§ Required work
Everything from the line containing "Isso permite que" down to the last line of the entries below must be transcribed exactly, and nothing else.

§ The data

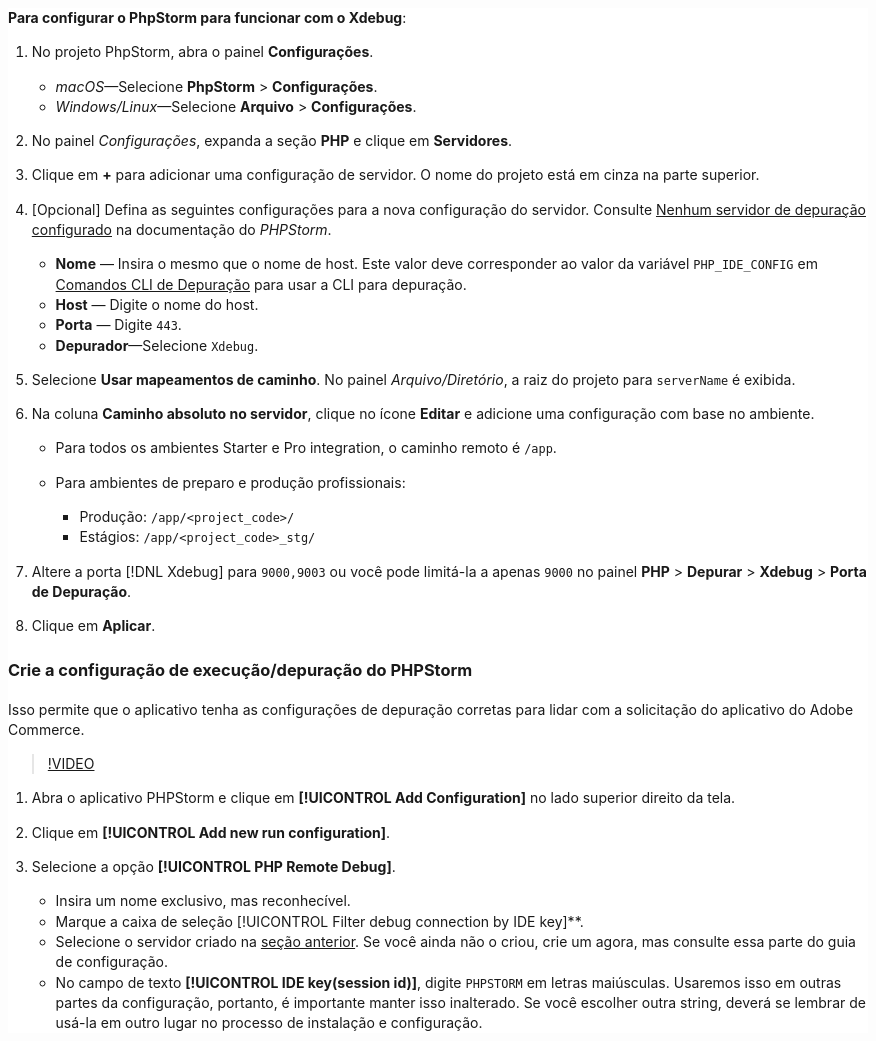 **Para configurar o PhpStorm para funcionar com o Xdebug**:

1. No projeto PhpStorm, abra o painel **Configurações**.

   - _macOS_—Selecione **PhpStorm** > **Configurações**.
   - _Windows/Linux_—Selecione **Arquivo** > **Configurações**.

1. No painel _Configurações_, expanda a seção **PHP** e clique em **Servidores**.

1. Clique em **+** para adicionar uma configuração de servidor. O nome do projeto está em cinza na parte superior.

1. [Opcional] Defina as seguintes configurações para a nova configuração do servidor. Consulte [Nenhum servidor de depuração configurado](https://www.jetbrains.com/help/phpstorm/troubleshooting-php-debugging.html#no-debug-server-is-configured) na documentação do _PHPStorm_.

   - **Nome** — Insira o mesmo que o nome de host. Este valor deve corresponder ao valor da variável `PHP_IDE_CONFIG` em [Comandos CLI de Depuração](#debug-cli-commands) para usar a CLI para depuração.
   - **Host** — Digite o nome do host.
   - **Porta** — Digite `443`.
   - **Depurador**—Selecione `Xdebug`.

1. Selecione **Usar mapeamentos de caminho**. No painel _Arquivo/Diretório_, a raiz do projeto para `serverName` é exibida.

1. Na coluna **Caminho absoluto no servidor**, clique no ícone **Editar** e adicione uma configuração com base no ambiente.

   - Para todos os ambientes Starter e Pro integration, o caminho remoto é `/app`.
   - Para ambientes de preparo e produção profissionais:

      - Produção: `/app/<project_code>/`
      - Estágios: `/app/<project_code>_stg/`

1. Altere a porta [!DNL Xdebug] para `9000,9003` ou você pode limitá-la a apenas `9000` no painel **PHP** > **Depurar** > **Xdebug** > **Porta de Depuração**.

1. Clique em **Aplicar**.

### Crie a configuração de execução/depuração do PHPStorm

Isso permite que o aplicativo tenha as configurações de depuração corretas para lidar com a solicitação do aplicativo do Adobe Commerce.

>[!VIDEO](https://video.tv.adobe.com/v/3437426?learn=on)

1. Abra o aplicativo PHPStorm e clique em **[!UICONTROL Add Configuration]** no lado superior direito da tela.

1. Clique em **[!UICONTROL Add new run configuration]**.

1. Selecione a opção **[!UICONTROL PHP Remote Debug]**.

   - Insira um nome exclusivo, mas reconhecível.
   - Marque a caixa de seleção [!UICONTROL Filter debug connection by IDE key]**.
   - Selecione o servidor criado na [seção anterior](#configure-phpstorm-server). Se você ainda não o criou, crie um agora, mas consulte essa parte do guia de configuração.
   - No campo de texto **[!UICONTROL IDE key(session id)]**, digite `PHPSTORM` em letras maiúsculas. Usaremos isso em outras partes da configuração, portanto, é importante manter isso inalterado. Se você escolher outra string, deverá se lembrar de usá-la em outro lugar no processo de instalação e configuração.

§ Solution to this problem
Isso permite que o aplicativo tenha as configurações de depuração corretas para lidar com a solicitação do aplicativo do Adobe Commerce.

>[!VIDEO](https://video.tv.adobe.com/v/3437426?learn=on)

1. Abra o aplicativo PHPStorm e clique em **[!UICONTROL Add Configuration]** no lado superior direito da tela.

1. Clique em **[!UICONTROL Add new run configuration]**.

1. Selecione a opção **[!UICONTROL PHP Remote Debug]**.

   - Insira um nome exclusivo, mas reconhecível.
   - Marque a caixa de seleção [!UICONTROL Filter debug connection by IDE key]**.
   - Selecione o servidor criado na [seção anterior](#configure-phpstorm-server). Se você ainda não o criou, crie um agora, mas consulte essa parte do guia de configuração.
   - No campo de texto **[!UICONTROL IDE key(session id)]**, digite `PHPSTORM` em letras maiúsculas. Usaremos isso em outras partes da configuração, portanto, é importante manter isso inalterado. Se você escolher outra string, deverá se lembrar de usá-la em outro lugar no processo de instalação e configuração.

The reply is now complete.